Divorce lawyer Ronald Lieberman suggests making that conversation one that happens sooner rather than later.
“I suggested couples thinking of getting married have a discussion about whether they want to have children and if so when. Generally speaking, the couple needs to be on the same page regarding children otherwise it becomes a source of friction of one party feels like they are being put off for too long or if another party feels like they’re being forced,” says Lieberman.
Conflict Around Cleaning and Habits
You really get to know a person when you move in with them. So for couple’s who waited until they got married to share a space, Marina Shepelsky, CEO, founder and attorney at Shepelsky Law Group, says that could lead to some big problems.
“If spouses did not live together before marriage and just move in when they marry (for many religious couples, for example) - they have different ideas of personal and household hygiene, cleanliness, dirty socks on the floor, who runs the laundry, etc.",” says Shepelsky.
An Unwillingness to Compromise
The truth is, there are things that change after a couple gets married and one of those things is all about how much we’re willing to compromise. Dr. Tracy A. Pearson, J.D., says she saw this a lot when she practiced divorce law.
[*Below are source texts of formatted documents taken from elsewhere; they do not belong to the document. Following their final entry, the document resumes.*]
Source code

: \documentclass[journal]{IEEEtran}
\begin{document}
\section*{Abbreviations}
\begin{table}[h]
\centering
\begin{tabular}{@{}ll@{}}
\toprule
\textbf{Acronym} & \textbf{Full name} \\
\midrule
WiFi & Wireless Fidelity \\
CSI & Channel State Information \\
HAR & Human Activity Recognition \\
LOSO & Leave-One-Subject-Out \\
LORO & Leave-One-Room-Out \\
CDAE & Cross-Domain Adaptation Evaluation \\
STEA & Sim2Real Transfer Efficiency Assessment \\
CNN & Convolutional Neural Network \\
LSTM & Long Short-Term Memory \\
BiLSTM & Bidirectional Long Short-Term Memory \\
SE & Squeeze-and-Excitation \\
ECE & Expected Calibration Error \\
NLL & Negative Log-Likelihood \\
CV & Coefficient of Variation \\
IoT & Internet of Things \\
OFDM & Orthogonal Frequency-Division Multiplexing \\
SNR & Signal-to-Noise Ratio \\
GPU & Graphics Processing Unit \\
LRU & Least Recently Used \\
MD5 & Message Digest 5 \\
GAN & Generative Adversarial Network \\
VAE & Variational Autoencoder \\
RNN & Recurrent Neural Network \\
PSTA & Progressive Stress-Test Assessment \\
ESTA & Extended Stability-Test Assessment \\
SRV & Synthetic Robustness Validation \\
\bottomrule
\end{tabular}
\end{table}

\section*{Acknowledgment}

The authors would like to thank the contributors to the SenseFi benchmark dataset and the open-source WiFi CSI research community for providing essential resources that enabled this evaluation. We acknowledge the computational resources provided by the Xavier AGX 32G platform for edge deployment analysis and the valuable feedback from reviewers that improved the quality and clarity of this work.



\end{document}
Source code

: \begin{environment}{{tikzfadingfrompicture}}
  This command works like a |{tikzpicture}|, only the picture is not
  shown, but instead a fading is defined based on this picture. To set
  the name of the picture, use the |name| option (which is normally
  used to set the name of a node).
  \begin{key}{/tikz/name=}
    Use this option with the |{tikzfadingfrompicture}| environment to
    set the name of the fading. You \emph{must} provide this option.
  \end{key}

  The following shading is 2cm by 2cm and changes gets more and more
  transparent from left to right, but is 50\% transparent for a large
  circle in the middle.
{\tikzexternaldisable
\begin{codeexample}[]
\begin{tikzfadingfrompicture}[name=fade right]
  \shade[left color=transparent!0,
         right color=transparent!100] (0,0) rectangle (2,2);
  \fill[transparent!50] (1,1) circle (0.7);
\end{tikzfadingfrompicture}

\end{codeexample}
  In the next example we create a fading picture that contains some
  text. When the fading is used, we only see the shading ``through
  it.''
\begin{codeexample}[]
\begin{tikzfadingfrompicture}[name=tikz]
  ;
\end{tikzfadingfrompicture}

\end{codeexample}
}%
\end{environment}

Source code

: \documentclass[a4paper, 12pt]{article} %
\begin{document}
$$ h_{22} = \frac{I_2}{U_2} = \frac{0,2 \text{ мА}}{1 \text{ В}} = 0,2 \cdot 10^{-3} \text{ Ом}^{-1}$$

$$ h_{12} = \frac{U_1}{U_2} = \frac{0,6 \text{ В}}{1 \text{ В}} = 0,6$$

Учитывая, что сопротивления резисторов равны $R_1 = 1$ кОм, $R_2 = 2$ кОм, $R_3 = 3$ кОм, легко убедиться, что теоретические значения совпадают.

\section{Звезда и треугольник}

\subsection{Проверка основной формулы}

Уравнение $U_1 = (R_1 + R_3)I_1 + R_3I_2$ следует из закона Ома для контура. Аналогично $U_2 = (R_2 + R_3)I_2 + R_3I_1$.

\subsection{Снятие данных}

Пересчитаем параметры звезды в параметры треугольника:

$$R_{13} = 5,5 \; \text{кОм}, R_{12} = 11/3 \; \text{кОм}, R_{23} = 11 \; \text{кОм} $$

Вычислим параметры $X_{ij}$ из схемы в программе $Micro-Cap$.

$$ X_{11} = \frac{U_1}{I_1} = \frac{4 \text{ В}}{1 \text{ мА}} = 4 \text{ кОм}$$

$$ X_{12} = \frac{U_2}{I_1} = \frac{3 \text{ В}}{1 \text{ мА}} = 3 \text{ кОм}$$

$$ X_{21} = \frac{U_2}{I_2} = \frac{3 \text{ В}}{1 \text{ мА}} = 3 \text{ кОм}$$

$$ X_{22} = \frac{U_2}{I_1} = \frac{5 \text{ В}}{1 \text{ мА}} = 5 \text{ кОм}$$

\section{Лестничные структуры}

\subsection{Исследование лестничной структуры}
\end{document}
“Before people marry, there is a willingness to sacrifice anything for the partner in the relationship. After marriage, permanency takes hold features of personalities that might have been unnoticed or discounted can become destructive. Some people refuse to compromise and tend to the relationship. Sometimes, with perceived permanency comes complacency and a failure to tend to the relationship that was cultivated prior to marriage. These phenomenons are exacerbated when couples face adversity, like the death of a parent, a loss of a job, and even a death of a child. Implicit bias, in the form of survival kicks in, and the relationship is less of a priority,” says Dr. Pearson
Marriage Was to Save the Relationship
One thing I have personally learned (and seen) as a Bridesmaid for Hire are the many reasons people get married. It’s not always for love. Divorce Attorney, Melissa Fecak, says she’s seen couples get married to try to save their relationship.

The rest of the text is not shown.